**Problem to solve:** Unless it is a picture, every line from the start of the entries through the line with "solve if possible." must be retyped exactly.

**Material for the task:**
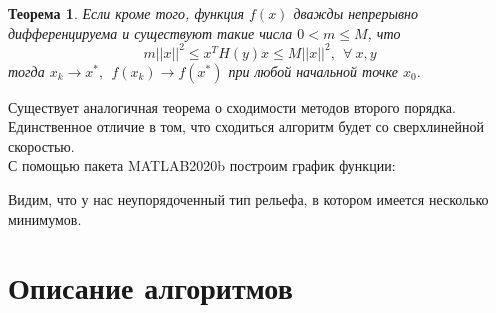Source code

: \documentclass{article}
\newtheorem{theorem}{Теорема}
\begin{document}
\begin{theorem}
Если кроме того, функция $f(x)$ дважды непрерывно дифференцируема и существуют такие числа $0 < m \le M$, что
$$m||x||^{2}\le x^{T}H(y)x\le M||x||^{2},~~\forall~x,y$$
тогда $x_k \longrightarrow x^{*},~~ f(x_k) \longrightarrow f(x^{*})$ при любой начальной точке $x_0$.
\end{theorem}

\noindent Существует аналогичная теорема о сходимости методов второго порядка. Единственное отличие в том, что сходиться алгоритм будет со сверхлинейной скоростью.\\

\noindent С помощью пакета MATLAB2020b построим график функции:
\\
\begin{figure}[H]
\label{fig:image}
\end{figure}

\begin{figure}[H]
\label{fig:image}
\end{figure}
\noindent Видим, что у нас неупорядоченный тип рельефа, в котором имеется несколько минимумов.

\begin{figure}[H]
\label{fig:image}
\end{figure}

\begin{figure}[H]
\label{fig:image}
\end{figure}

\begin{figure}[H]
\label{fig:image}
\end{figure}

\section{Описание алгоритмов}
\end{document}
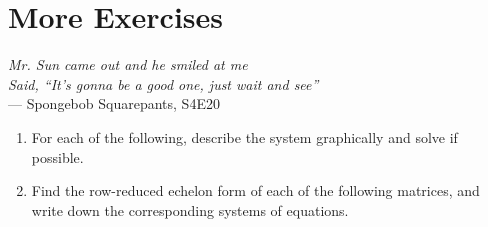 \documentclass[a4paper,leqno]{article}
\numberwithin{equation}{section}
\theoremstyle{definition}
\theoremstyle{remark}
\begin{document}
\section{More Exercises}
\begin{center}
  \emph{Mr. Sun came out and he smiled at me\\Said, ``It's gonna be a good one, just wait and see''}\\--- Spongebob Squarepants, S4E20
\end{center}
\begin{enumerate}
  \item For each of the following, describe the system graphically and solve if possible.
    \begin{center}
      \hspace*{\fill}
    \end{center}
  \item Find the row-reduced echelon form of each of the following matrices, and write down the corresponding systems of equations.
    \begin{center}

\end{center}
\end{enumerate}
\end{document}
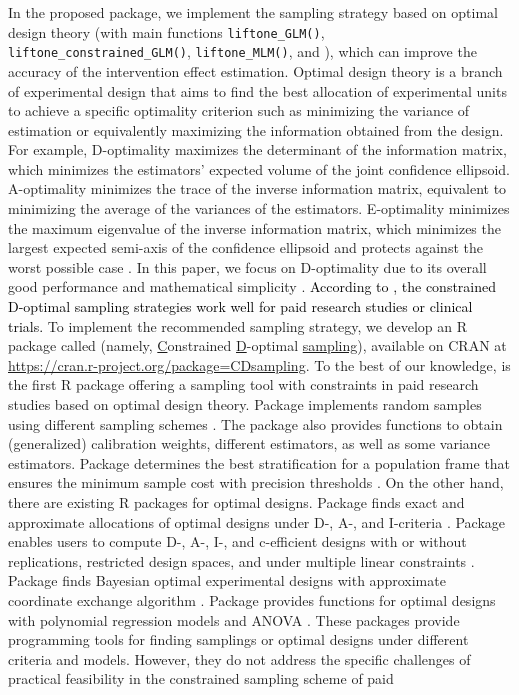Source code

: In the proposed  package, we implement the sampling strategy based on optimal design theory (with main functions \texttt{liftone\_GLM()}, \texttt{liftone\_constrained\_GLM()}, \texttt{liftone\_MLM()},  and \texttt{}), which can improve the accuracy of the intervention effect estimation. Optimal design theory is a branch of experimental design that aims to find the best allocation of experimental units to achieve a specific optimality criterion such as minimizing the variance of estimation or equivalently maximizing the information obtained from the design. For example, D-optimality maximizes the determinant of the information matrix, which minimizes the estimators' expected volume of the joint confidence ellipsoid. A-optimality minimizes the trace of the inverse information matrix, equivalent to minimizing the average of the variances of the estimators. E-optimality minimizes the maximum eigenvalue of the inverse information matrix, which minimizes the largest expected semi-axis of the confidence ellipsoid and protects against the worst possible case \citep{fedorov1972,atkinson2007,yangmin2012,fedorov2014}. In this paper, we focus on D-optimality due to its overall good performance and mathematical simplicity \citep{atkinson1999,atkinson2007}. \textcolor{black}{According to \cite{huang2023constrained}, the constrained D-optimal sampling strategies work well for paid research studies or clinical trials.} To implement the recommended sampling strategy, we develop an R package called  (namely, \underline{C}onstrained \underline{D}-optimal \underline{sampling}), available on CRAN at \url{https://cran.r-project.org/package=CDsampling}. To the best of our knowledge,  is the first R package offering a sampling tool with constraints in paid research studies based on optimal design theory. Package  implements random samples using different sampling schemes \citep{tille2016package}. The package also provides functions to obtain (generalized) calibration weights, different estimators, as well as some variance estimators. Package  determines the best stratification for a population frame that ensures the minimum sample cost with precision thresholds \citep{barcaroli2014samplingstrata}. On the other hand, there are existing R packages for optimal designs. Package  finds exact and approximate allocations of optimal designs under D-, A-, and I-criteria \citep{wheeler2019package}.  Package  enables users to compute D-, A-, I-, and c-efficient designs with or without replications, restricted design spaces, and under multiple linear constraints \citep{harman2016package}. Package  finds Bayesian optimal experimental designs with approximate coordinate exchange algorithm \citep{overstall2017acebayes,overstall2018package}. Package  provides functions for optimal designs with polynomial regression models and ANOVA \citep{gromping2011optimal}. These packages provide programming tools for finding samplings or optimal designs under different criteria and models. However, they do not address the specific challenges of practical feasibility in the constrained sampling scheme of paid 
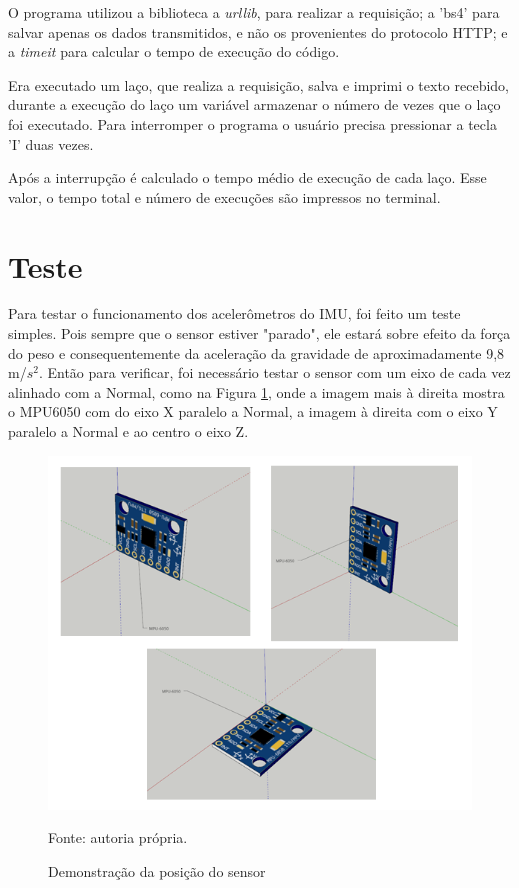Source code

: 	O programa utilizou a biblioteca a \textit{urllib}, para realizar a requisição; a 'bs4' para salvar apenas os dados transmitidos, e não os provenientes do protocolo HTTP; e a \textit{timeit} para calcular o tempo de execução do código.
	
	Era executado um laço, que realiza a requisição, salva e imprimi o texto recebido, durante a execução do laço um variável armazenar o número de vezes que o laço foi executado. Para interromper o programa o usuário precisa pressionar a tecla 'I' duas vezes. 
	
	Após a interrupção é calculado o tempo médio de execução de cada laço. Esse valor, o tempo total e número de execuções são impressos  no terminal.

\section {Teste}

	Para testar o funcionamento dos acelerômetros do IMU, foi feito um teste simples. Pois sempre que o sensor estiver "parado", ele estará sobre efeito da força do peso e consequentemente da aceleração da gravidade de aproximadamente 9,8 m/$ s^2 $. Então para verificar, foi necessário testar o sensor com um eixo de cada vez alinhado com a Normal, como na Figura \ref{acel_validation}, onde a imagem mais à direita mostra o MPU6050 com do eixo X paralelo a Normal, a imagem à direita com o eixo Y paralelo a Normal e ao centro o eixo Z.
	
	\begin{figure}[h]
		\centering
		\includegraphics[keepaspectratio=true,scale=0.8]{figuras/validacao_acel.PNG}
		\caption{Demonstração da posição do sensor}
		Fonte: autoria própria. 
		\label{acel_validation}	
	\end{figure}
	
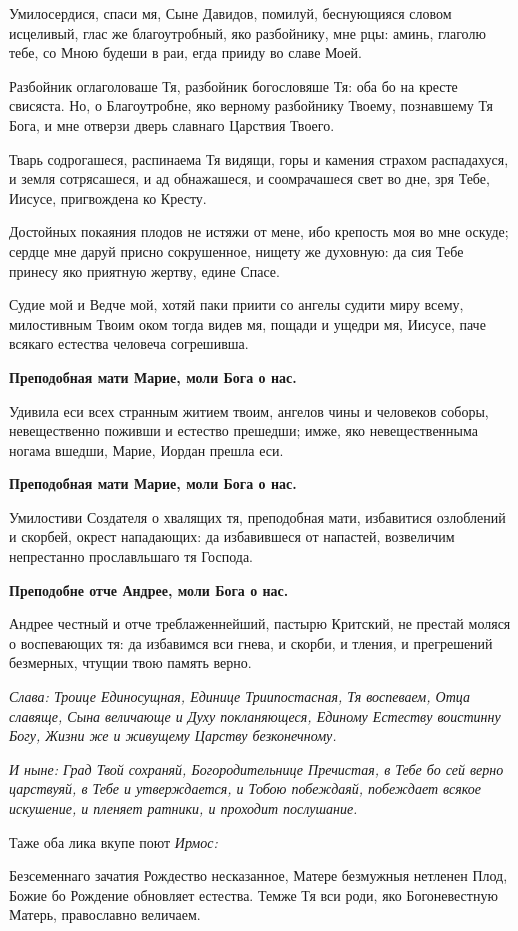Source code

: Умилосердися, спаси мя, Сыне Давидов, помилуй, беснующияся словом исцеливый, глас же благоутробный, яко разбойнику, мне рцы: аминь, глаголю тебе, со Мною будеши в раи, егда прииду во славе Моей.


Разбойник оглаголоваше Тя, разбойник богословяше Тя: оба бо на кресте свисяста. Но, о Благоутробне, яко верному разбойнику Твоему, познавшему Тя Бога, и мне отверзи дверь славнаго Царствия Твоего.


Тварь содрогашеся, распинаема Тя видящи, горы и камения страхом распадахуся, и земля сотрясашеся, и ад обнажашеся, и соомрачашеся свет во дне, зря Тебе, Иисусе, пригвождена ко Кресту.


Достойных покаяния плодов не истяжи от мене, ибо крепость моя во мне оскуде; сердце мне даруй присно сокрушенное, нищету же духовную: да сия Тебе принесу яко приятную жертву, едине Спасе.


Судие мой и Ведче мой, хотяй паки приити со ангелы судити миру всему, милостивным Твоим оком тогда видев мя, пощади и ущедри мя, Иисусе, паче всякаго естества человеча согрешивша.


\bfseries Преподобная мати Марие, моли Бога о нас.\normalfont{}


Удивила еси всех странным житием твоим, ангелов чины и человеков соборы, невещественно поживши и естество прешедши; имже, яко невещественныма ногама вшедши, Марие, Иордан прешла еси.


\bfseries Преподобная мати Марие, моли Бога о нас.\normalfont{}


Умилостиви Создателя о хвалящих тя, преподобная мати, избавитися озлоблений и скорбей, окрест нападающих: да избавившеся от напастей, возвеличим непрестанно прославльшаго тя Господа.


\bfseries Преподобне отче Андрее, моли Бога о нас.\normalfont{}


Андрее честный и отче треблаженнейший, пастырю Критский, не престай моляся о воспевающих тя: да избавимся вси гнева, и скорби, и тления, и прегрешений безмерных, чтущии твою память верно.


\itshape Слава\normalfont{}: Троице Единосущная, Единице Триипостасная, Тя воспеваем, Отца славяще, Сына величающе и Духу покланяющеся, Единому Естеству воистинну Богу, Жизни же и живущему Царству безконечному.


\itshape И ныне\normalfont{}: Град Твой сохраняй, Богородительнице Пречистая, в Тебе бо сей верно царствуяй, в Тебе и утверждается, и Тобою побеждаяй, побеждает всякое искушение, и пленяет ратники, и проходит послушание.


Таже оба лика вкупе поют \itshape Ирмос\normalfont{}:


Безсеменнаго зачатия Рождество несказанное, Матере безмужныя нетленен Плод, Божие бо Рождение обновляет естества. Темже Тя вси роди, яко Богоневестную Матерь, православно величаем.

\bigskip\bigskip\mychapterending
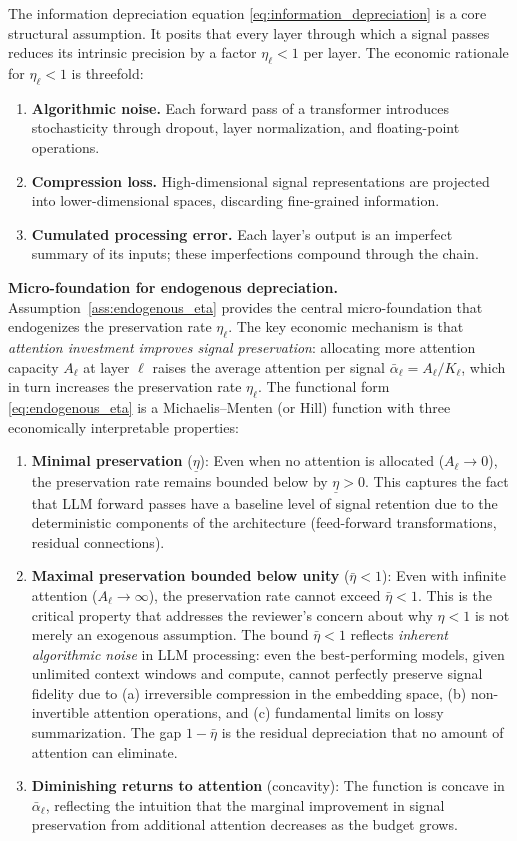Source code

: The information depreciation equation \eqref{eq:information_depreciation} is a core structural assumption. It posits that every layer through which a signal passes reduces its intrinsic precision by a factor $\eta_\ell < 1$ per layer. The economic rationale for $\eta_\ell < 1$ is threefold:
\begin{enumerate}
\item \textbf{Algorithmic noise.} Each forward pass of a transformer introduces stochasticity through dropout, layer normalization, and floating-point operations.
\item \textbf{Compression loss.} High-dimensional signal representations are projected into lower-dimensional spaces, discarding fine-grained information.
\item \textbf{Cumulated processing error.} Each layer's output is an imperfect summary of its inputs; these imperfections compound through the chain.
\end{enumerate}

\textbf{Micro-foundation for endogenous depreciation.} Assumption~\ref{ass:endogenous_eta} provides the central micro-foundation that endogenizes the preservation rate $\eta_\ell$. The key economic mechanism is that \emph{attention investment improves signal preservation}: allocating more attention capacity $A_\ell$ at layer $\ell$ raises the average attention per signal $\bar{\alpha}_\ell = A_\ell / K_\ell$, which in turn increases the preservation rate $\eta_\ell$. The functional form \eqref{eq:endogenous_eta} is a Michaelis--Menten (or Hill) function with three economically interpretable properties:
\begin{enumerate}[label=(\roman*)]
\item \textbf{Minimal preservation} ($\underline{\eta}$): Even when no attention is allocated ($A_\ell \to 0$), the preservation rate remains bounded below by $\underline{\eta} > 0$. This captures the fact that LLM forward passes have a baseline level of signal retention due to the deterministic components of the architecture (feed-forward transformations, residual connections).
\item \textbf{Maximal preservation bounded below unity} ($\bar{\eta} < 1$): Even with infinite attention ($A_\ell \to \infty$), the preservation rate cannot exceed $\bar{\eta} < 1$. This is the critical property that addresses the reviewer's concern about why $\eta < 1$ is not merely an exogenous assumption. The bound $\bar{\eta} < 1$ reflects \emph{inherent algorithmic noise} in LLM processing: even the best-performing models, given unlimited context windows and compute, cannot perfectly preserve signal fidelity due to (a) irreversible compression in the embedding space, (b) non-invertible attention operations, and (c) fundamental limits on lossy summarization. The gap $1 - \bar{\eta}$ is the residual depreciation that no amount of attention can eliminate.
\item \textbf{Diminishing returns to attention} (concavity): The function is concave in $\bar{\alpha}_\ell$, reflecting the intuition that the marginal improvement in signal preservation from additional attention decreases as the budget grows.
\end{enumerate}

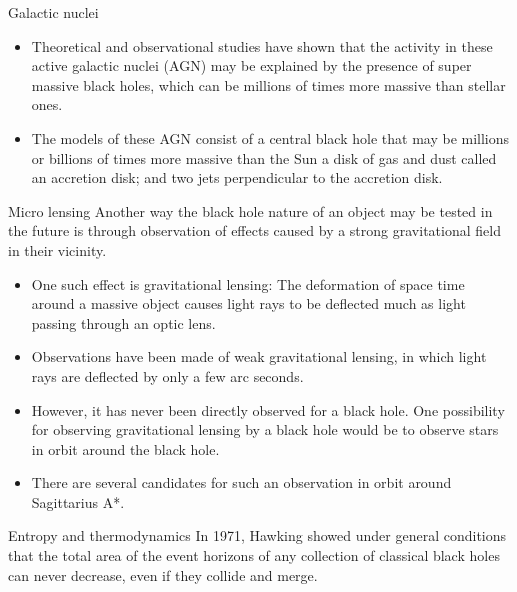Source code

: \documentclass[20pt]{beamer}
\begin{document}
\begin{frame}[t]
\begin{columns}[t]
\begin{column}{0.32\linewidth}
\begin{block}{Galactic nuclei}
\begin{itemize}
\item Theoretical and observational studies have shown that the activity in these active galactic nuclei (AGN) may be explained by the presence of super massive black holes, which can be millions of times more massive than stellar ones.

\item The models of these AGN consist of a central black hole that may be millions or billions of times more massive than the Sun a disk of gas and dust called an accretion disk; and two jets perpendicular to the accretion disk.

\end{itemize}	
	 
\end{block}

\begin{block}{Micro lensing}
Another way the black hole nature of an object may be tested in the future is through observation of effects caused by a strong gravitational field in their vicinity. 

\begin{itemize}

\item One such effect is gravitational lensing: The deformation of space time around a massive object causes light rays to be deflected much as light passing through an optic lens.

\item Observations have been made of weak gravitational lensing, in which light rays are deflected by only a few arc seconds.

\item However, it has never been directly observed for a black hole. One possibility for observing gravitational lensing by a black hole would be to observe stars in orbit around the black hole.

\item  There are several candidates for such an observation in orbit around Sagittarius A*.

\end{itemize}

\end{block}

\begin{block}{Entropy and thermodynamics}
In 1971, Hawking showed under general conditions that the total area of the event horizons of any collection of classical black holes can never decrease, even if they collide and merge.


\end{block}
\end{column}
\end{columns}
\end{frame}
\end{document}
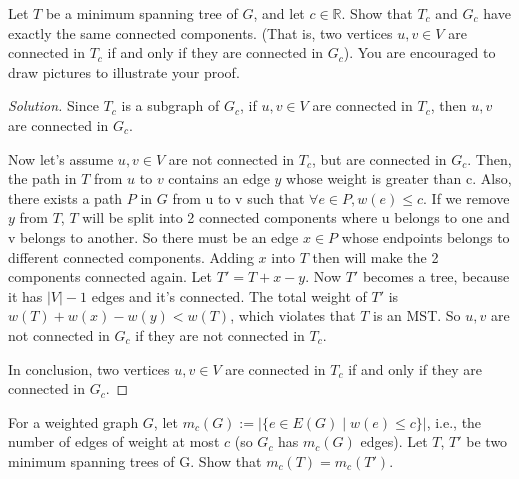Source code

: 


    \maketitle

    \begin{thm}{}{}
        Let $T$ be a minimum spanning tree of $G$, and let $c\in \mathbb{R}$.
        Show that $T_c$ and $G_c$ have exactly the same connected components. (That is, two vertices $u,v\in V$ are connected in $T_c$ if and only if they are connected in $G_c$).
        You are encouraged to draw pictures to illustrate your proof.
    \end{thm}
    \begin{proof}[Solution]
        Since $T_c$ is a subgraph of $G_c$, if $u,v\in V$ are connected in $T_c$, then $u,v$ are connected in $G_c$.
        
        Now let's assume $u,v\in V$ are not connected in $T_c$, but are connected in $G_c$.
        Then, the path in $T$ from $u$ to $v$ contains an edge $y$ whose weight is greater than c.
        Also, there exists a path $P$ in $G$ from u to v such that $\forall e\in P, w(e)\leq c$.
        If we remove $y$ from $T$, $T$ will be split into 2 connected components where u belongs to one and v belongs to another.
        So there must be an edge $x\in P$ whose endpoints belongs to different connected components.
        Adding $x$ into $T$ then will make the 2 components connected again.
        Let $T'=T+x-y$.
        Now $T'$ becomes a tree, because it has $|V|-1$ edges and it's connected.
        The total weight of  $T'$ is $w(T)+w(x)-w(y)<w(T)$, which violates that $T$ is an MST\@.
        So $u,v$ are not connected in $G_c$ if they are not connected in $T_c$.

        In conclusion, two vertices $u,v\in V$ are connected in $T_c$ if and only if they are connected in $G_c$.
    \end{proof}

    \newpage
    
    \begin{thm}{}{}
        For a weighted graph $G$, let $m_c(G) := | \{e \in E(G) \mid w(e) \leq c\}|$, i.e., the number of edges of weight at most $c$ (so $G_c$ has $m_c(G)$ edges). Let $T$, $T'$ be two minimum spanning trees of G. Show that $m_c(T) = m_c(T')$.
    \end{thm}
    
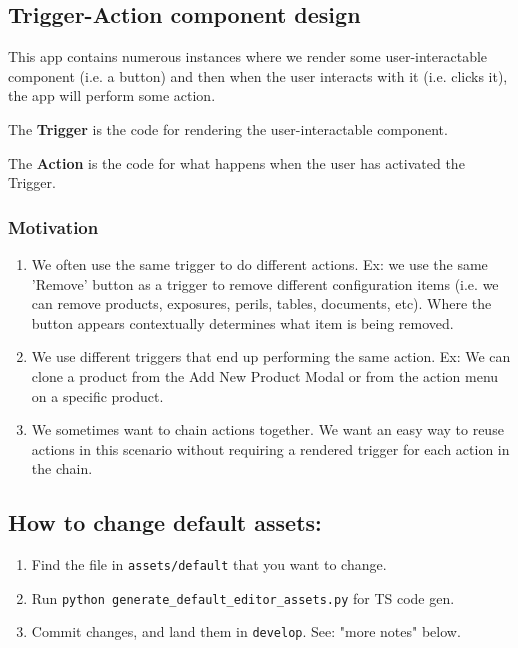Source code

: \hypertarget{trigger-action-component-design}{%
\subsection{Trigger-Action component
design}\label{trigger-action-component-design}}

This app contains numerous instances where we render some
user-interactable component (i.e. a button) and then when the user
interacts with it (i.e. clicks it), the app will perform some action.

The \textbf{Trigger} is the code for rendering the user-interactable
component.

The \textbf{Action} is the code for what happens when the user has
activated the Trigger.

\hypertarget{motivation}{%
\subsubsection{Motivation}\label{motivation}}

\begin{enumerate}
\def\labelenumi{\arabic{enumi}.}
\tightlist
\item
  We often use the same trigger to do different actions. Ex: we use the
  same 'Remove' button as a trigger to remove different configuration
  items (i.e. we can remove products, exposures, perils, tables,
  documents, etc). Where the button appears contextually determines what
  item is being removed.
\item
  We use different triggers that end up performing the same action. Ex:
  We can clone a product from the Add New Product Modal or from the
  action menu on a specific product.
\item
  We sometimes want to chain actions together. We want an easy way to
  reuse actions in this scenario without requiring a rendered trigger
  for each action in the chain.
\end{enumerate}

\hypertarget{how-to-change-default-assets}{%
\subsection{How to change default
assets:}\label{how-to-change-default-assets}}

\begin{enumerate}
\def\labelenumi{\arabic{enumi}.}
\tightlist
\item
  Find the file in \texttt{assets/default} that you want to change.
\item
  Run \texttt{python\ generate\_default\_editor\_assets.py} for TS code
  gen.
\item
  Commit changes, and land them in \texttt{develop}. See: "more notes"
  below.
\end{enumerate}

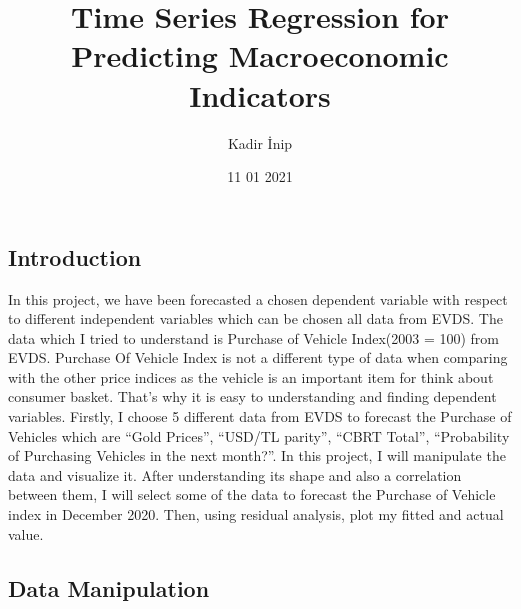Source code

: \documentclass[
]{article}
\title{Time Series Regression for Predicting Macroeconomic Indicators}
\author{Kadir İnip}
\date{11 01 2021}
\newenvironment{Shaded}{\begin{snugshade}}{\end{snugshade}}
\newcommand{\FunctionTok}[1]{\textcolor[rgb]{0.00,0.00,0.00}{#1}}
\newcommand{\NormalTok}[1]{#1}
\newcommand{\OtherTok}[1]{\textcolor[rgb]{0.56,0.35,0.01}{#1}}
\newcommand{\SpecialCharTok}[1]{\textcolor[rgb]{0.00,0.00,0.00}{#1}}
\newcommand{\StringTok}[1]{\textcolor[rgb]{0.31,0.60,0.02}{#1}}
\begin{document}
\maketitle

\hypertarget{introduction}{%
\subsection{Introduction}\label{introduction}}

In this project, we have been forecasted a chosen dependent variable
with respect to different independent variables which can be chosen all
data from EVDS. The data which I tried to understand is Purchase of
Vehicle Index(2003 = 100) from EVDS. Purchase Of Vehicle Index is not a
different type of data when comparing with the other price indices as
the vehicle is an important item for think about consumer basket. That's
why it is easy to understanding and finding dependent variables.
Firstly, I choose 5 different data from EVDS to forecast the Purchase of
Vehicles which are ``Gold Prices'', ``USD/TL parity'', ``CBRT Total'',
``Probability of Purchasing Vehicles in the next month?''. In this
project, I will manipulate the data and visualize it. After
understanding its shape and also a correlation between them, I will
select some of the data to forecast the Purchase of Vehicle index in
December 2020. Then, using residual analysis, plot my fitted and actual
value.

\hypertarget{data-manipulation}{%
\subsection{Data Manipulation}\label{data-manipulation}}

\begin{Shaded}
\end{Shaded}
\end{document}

**Answer box:**
Source code

: \documentclass{article}
\newtheorem{theorem}{Теорема}
\begin{document}
\begin{theorem}
Если кроме того, функция $f(x)$ дважды непрерывно дифференцируема и существуют такие числа $0 < m \le M$, что
$$m||x||^{2}\le x^{T}H(y)x\le M||x||^{2},~~\forall~x,y$$
тогда $x_k \longrightarrow x^{*},~~ f(x_k) \longrightarrow f(x^{*})$ при любой начальной точке $x_0$.
\end{theorem}

\noindent Существует аналогичная теорема о сходимости методов второго порядка. Единственное отличие в том, что сходиться алгоритм будет со сверхлинейной скоростью.\\

\noindent С помощью пакета MATLAB2020b построим график функции:
\\
\begin{figure}[H]
\label{fig:image}
\end{figure}

\begin{figure}[H]
\label{fig:image}
\end{figure}
\noindent Видим, что у нас неупорядоченный тип рельефа, в котором имеется несколько минимумов.

\begin{figure}[H]
\label{fig:image}
\end{figure}

\begin{figure}[H]
\label{fig:image}
\end{figure}

\begin{figure}[H]
\label{fig:image}
\end{figure}

\section{Описание алгоритмов}
\end{document}
 \documentclass[a4paper,leqno]{article}
\numberwithin{equation}{section}
\theoremstyle{definition}
\theoremstyle{remark}
\begin{document}
\section{More Exercises}
\begin{center}
  \emph{Mr. Sun came out and he smiled at me\\Said, ``It's gonna be a good one, just wait and see''}\\--- Spongebob Squarepants, S4E20
\end{center}
\begin{enumerate}
  \item For each of the following, describe the system graphically and solve if possible.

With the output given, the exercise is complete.